What could be wrong with making changes to visa regulations in order to prevent pregnant foreigners coming to America on tourist visas when their real goal is to give birth in the U.S., thereby securing citizenship for their unborn child? Nothing, but even the smallest of moves to crack down on abuse of our immigration system seems to inspire mythmaking by immigration activists and their allies.
The truth is that the two changes announced by the State Department last week are quite limited in scope. First, the new rules only give overseas consular officers additional leeway to refuse a ”B” nonimmigrant visitor visa to someone whom they suspect is traveling to the U.S. “for the primary purpose” of giving birth to a U.S. citizen..

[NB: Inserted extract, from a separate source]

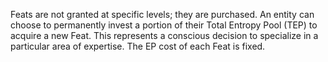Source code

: Feats are not granted at specific levels; they are purchased. An entity can choose to permanently invest a portion of their Total Entropy Pool (TEP) to acquire a new Feat. This represents a conscious decision to specialize in a particular area of expertise. The EP cost of each Feat is fixed.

The second update will require applicants who claim to be seeking urgent medical care to demonstrate that medical arrangements have been made and that they are able to pay for the care, as well as associated costs.
In the fantasy world of some in the media, this will result in women being required to take pregnancy tests before flying and is actually “a way to control women.” The media are not alone in purporting that a measure designed to combat visa fraud represents an attack on women.
Rep. Alexandria Ocasio-Cortez (D-N.Y.) retweeted a news article (not the actual rule) and claimed, “This administration is now targeting pregnant. [sic]women. When you single out the most vulnerable, the cruelty is the point. #AbolishICE #BreakUpCBP
Beside the fact that the State Department, not Immigration and Customs Enforcement or Customs and Border Protection issue visas, the rule hardly targets pregnant women.
As officials made clear in a press call, consular officers have been told that they can only ask a visa applicant if they are pregnant if there is “a specific, articulable reason to believe that an applicant is pregnant and planning to give birth” in the U.S. And then they must determine whether the reason for giving birth is legitimate or for the purpose of achieving birthright citizenship for a child.
Feminists and pro-choice advocates joined in the distortion antics. Kerri Talbot, with the Immigration Hub, an immigration rights group, claimed consular officers will become “reproductive policemen” and that women “will have to conceal their pregnancies just to get a tourist visa to visit the United States.”
Shannon Kowalski of the International Women’s Health Coalition asserted in a Vox interview that the changes “will make it harder for women, particularly young women, to travel to the United States for any purpose,” while Lynn Paltrow of the National Advocates for Pregnant Women says the new rule “portrays women and people with the capacity for pregnancy as a danger to the United States of America.”
Ironically, these advocates for “women’s rights,” who have no expertise in immigration, also contend consular officers are not suited to screen women because they have no medical training. They are correct. However, they are trained and fully qualified to identify through questioning when an applicant is being truthful or not. They are most qualified because they have encountered those engaging in birth tourism in practice.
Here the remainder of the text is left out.